Below, I show you the project wrap-up and lessons learned:

Project Introduction

In this section I show you the problem that thermal runaway in 3D printers represents, since overheating mainly damaging the heated bed and it's power module. It is important to clarify that the motor drivers heat up to 50 degrees celsius but they are surface mount and very small, so I recommend that manufacturers develop smaller thermal sensors for these devices. Next I show you the schematic diagram using the thermal sensors to activate alarms (LED diode & buzzer) and fans, or cutting power if its necessary.

Testing the OHD1-50B Thermal Sensor

In this section I made my first experiments with the OHD1-50B thermal sensor and made important notes: 1) Here I discovered that the contact surface is very important to have a quality switch;

2) the hot bed power module exceeds 50 degrees Celsius at critical times, and this sensor alerted me via screen LCD and a LED diode;

3) the heated bed reaches 60 degrees Celsius in its center and between 50 and 55 degrees Celsius on its edges, this sensor can tell me that the heated bed is working well, since otherwise we would have a dirty impression.

Testing the OHD1-50B and M-TRS5-60B Thermal Sensors

In this section, I added the M-TRS5-60B thermal sensor convinced that its characteristics of switching at 60 degrees Celsius would serve for the protection of the 3D printer. In addition to using a buzzer to warn of high temperature variations,, the most important point was that this thermal sensor improved its thermal response when I added a metal plate around it, due to its cylindrical shape.

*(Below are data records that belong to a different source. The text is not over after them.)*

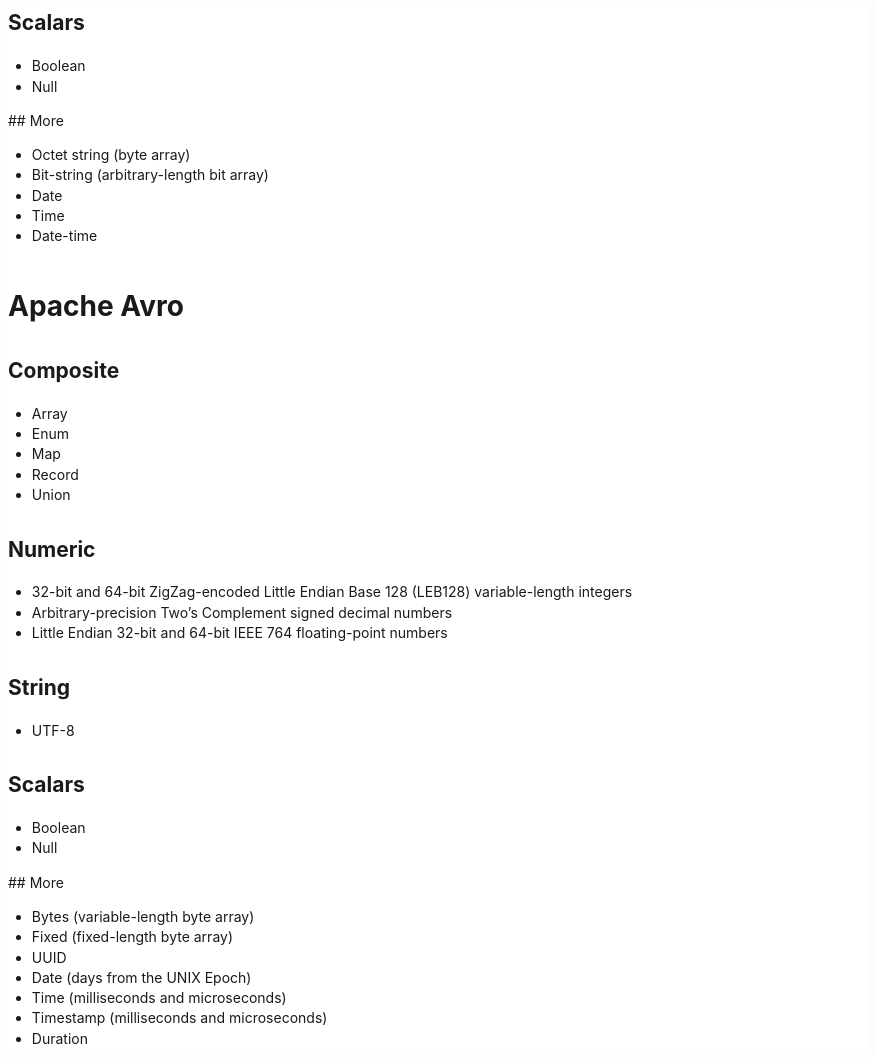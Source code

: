 ## Scalars

* Boolean
* Null

## More

* Octet string (byte array)
* Bit-string (arbitrary-length bit array)
* Date
* Time
* Date-time

# Apache Avro

## Composite

* Array
* Enum
* Map
* Record
* Union

## Numeric

* 32-bit and 64-bit ZigZag-encoded Little Endian Base 128 (LEB128) variable-length integers
* Arbitrary-precision Two’s Complement signed decimal numbers
* Little Endian 32-bit and 64-bit IEEE 764 floating-point numbers

## String

* UTF-8

## Scalars

* Boolean
* Null

## More

* Bytes (variable-length byte array)
* Fixed (fixed-length byte array)
* UUID
* Date (days from the UNIX Epoch)
* Time (milliseconds and microseconds)
* Timestamp (milliseconds and microseconds)
* Duration
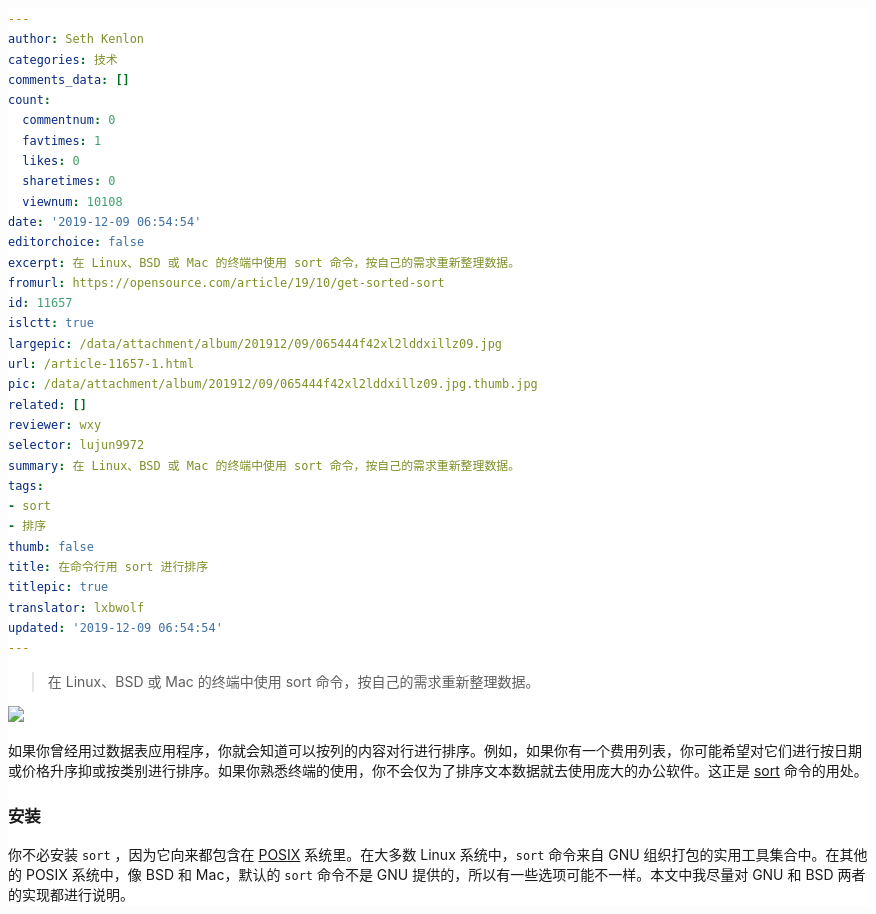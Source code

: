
 ```yaml
---
author: Seth Kenlon
categories: 技术
comments_data: []
count:
  commentnum: 0
  favtimes: 1
  likes: 0
  sharetimes: 0
  viewnum: 10108
date: '2019-12-09 06:54:54'
editorchoice: false
excerpt: 在 Linux、BSD 或 Mac 的终端中使用 sort 命令，按自己的需求重新整理数据。
fromurl: https://opensource.com/article/19/10/get-sorted-sort
id: 11657
islctt: true
largepic: /data/attachment/album/201912/09/065444f42xl2lddxillz09.jpg
url: /article-11657-1.html
pic: /data/attachment/album/201912/09/065444f42xl2lddxillz09.jpg.thumb.jpg
related: []
reviewer: wxy
selector: lujun9972
summary: 在 Linux、BSD 或 Mac 的终端中使用 sort 命令，按自己的需求重新整理数据。
tags:
- sort
- 排序
thumb: false
title: 在命令行用 sort 进行排序
titlepic: true
translator: lxbwolf
updated: '2019-12-09 06:54:54'
---
```



> 
> 在 Linux、BSD 或 Mac 的终端中使用 sort 命令，按自己的需求重新整理数据。
> 
> 
> 


![](/data/attachment/album/201912/09/065444f42xl2lddxillz09.jpg)


如果你曾经用过数据表应用程序，你就会知道可以按列的内容对行进行排序。例如，如果你有一个费用列表，你可能希望对它们进行按日期或价格升序抑或按类别进行排序。如果你熟悉终端的使用，你不会仅为了排序文本数据就去使用庞大的办公软件。这正是 [sort](https://en.wikipedia.org/wiki/Sort_(Unix)) 命令的用处。


### 安装


你不必安装 `sort` ，因为它向来都包含在 [POSIX](https://en.wikipedia.org/wiki/POSIX) 系统里。在大多数 Linux 系统中，`sort` 命令来自 GNU 组织打包的实用工具集合中。在其他的 POSIX 系统中，像 BSD 和 Mac，默认的 `sort` 命令不是 GNU 提供的，所以有一些选项可能不一样。本文中我尽量对 GNU 和 BSD 两者的实现都进行说明。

I suggest that the manufacturer should provide this type of solutions, I also suggest that these plates will be easy to fix and remove.

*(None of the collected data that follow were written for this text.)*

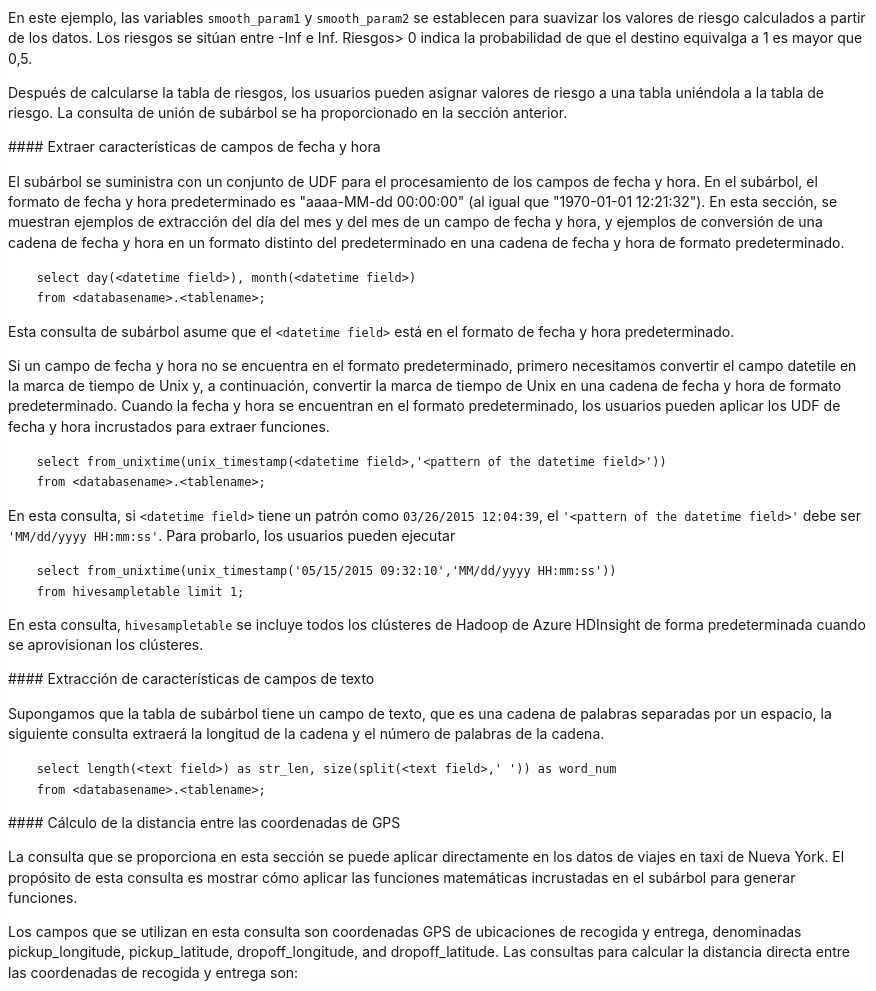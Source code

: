 En este ejemplo, las variables `smooth_param1` y `smooth_param2` se establecen para suavizar los valores de riesgo calculados a partir de los datos. Los riesgos se sitúan entre -Inf e Inf. Riesgos> 0 indica la probabilidad de que el destino equivalga a 1 es mayor que 0,5.

Después de calcularse la tabla de riesgos, los usuarios pueden asignar valores de riesgo a una tabla uniéndola a la tabla de riesgo. La consulta de unión de subárbol se ha proporcionado en la sección anterior.

####<a name="hive-datefeature"></a> Extraer características de campos de fecha y hora

El subárbol se suministra con un conjunto de UDF para el procesamiento de los campos de fecha y hora. En el subárbol, el formato de fecha y hora predeterminado es "aaaa-MM-dd 00:00:00" (al igual que "1970-01-01 12:21:32"). En esta sección, se muestran ejemplos de extracción del día del mes y del mes de un campo de fecha y hora, y ejemplos de conversión de una cadena de fecha y hora en un formato distinto del predeterminado en una cadena de fecha y hora de formato predeterminado.

    	select day(<datetime field>), month(<datetime field>) 
		from <databasename>.<tablename>;

Esta consulta de subárbol asume que el `<datetime field>` está en el formato de fecha y hora predeterminado.

Si un campo de fecha y hora no se encuentra en el formato predeterminado, primero necesitamos convertir el campo datetile en la marca de tiempo de Unix y, a continuación, convertir la marca de tiempo de Unix en una cadena de fecha y hora de formato predeterminado. Cuando la fecha y hora se encuentran en el formato predeterminado, los usuarios pueden aplicar los UDF de fecha y hora incrustados para extraer funciones.

		select from_unixtime(unix_timestamp(<datetime field>,'<pattern of the datetime field>'))
		from <databasename>.<tablename>;

En esta consulta, si `<datetime field>` tiene un patrón como `03/26/2015 12:04:39`, el `'<pattern of the datetime field>'` debe ser `'MM/dd/yyyy HH:mm:ss'`. Para probarlo, los usuarios pueden ejecutar

		select from_unixtime(unix_timestamp('05/15/2015 09:32:10','MM/dd/yyyy HH:mm:ss'))
		from hivesampletable limit 1;

En esta consulta, `hivesampletable` se incluye todos los clústeres de Hadoop de Azure HDInsight de forma predeterminada cuando se aprovisionan los clústeres.


####<a name="hive-textfeature"></a> Extracción de características de campos de texto

Supongamos que la tabla de subárbol tiene un campo de texto, que es una cadena de palabras separadas por un espacio, la siguiente consulta extraerá la longitud de la cadena y el número de palabras de la cadena.

    	select length(<text field>) as str_len, size(split(<text field>,' ')) as word_num 
		from <databasename>.<tablename>;

####<a name="hive-gpsdistance"></a> Cálculo de la distancia entre las coordenadas de GPS

La consulta que se proporciona en esta sección se puede aplicar directamente en los datos de viajes en taxi de Nueva York. El propósito de esta consulta es mostrar cómo aplicar las funciones matemáticas incrustadas en el subárbol para generar funciones.

Los campos que se utilizan en esta consulta son coordenadas GPS de ubicaciones de recogida y entrega, denominadas pickup\_longitude, pickup\_latitude, dropoff\_longitude, and dropoff\_latitude. Las consultas para calcular la distancia directa entre las coordenadas de recogida y entrega son:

Detecting Transition From ON to OFF on Thermal Sensors

Thanks to the feedback from a discussion, the idea arises to detect the transition from ON to OFF in a thermal sensor. Below I show you a signal from the OHD1-50B thermal sensor, this signal is clean and fast.

But, how can we know if this is what we are looking for? Then the idea arises to compare this signal with that of a 3v mechanical relay. Below I show you the transition from ON to OFF in a Grove-Relay.

I can see a slightly faster and cleaner response in the thermal sensor than the relay.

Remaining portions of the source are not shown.